A panel on fundamentalisms put the spotlight on women who live in the danger zone where fighting for women’s issues often puts them in direct conflict with fundamentalist groups. In an open discussion group, well-known television host, Begum Nawazish Ali, spoke about transfeminisme, and the need for alliances between women’s and trans movements in the struggle against patriarchy in its many forms. One panel discussed the use of sport in building women’s movements, especially young women. As women, we are sometimes physically restricted in the public sphere because of culture and societal expectations. Sport can be an effective empowerment tool, strengthening to exist and thrive in public areas that are often controlled by men, gain confidence in themselves and respect from others.

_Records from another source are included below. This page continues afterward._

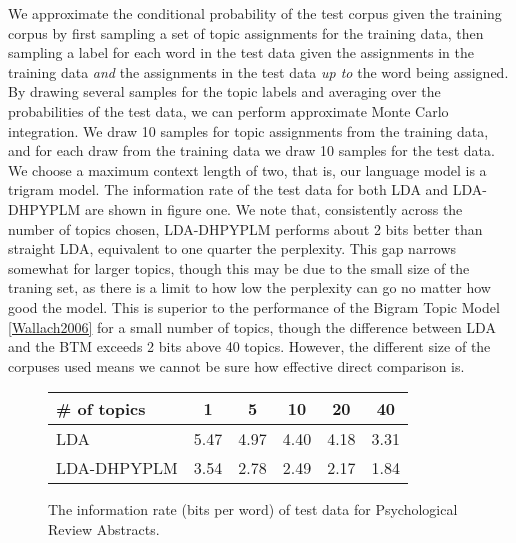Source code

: We approximate the conditional probability of the test corpus given the training corpus by first sampling a set of topic assignments for the training data, then sampling a label for each word in the test data given the assignments in the training data \textit{and} the assignments in the test data \textit{up to} the word being assigned.  By drawing several samples for the topic labels and averaging over the probabilities of the test data, we can perform approximate Monte Carlo integration.  We draw 10 samples for topic assignments from the training data, and for each draw from the training data we draw 10 samples for the test data.  We choose a maximum context length of two, that is, our language model is a trigram model.  The information rate of the test data for both LDA and LDA-DHPYPLM are shown in figure one.  We note that, consistently across the number of topics chosen, LDA-DHPYPLM performs about 2 bits better than straight LDA, equivalent to one quarter the perplexity.  This gap narrows somewhat for larger topics, though this may be due to the small size of the traning set, as there is a limit to how low the perplexity can go no matter how good the model.  This is superior to the performance of the Bigram Topic Model \ref{Wallach2006} for a small number of topics, though the difference between LDA and the BTM exceeds 2 bits above 40 topics.  However, the different size of the corpuses used means we cannot be sure how effective direct comparison is.

\begin{figure}
\begin{center}
\begin{tabular}{| l || c | c | c | c | c |}
\hline
\# of topics & 1 & 5 & 10 & 20 & 40 \\
\hline
LDA & 5.47 & 4.97 & 4.40 & 4.18 & 3.31\\
\hline
LDA-DHPYPLM & 3.54 & 2.78 & 2.49 & 2.17 & 1.84\\
\hline
\end{tabular}
\caption{The information rate (bits per word) of test data for Psychological Review Abstracts.}
\end{center}
\end{figure}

Sunil Pant, the first openly gay Member of Parliament in Nepal shared insights on his organization, the Blue Diamond Society which worked through alliances with the media and other human rights groups to encourage public discourse on gender justice and LGBT rights and to push for concrete political policies to support and protect LGBT communities in the country. Many groups shared inspiring success stories, from activists in Bangladesh who pushed for dialogue with various communities and networks to gain support for women candidates for parliament to a study conducted by SNEHA that shed light on the sexualities of minority and marginalized groups.
One of the most powerful experiences for me was the third day’s presentation by renowned author, Arundhati Roy, who reminded us that efforts to exclude women from the larger movement should be faced and fought together. We must all work collectively to fight for the issues that mean the most to us as women without marginalizing or abandoning members of the women’s community at large. She urged us not to see women as victims, not to see ourselves as victims—but to recognize the strength that women can have when they understand themselves and are able to stand together.
The conference opened our minds and hearts to the differences and commonalities between us, and how we can work together and be stronger together. The closing remarks by Srilatha Baltiwala left us with the inspiring message that as women, we have to set our own course even if many are moving in the opposite direction. People may demand that women walk and not dance. So when someone asks us, we should respond, “You think I can’t dance? Watch me!”